See also the blog entry by Yahoo! at http://blog.messenger.yahoo.com/blog/2007/06/08/security-update/
For users who want the offline installer, they can download it at http://download.yahoo.com/ycs/msg/dl/msgr8/us/ymsgr810_401_us.exe (direct download)
Users of Yahoo's Messenger Instant Messaging need to move to the latest version as quickly as possible. Two serious seriousy vulnerabilities have surfaced that are now being exploited in-the-wild
Yahoo repaired these deficiencies within hours and the first link below provides the site for downloading the more secure version.
Solution -- Update to the latest version:
Yahoo Messenger exploits seen in the wild
Two Yahoo Messenger vulnerabilities (with PoCs)
Yahoo Messenger - Overview of Vulnerabilities
QUOTE: Two vulnerabilities in Yahoo Messenger can be exploited by malicious people to compromise a user's system.

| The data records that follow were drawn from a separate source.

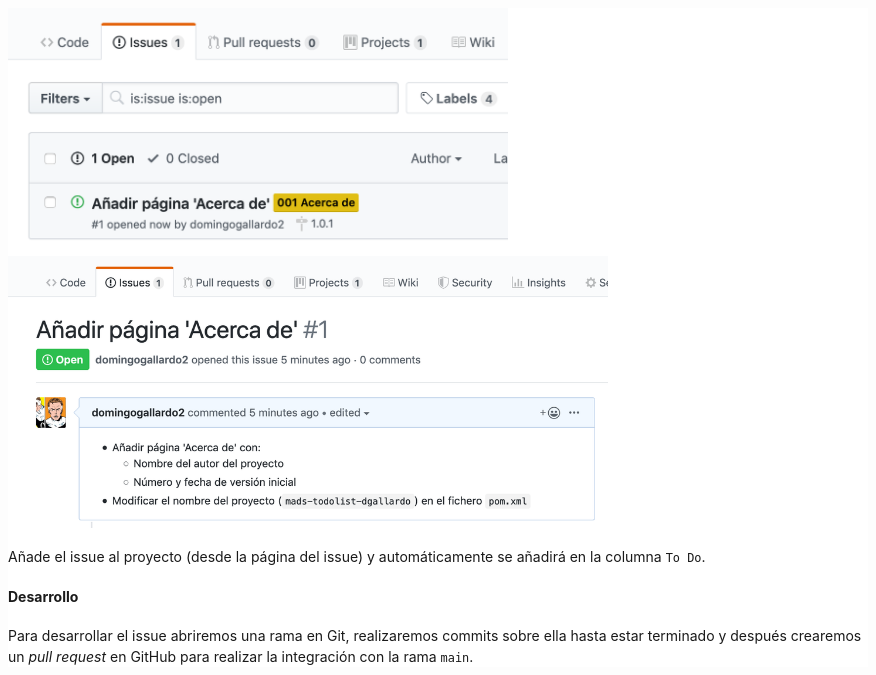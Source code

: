 <img src="./imagenes/issue-acerca-de-listado.png" width="500px"/>

<img src="./imagenes/issue-acerca-de-detalle.png" width="600px"/>

Añade el issue al proyecto (desde la página del issue) y
automáticamente se añadirá en la columna `To Do`.


#### Desarrollo ####

Para desarrollar el issue abriremos una rama en Git, realizaremos
commits sobre ella hasta estar terminado y después crearemos un _pull
request_ en GitHub para realizar la integración con la rama `main`.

1) A boundary error within the Yahoo! Webcam Upload (ywcupl.dll) ActiveX control can be exploited to cause a stack-based buffer overflow by assigning an overly long string to the "Server" property and then calling the "Send()" method.
2) A boundary error within the Yahoo! Webcam Viewer (ywcvwr.dll) ActiveX control can be exploited to cause a stack-based buffer overflow by assigning an overly long string to the "Server" property and then calling the "Receive()" method.
Successful exploitation of the vulnerabilities allows execution of arbitrary code. The vulnerabilities are confirmed in version 184.108.40.206. Other versions may also be affected.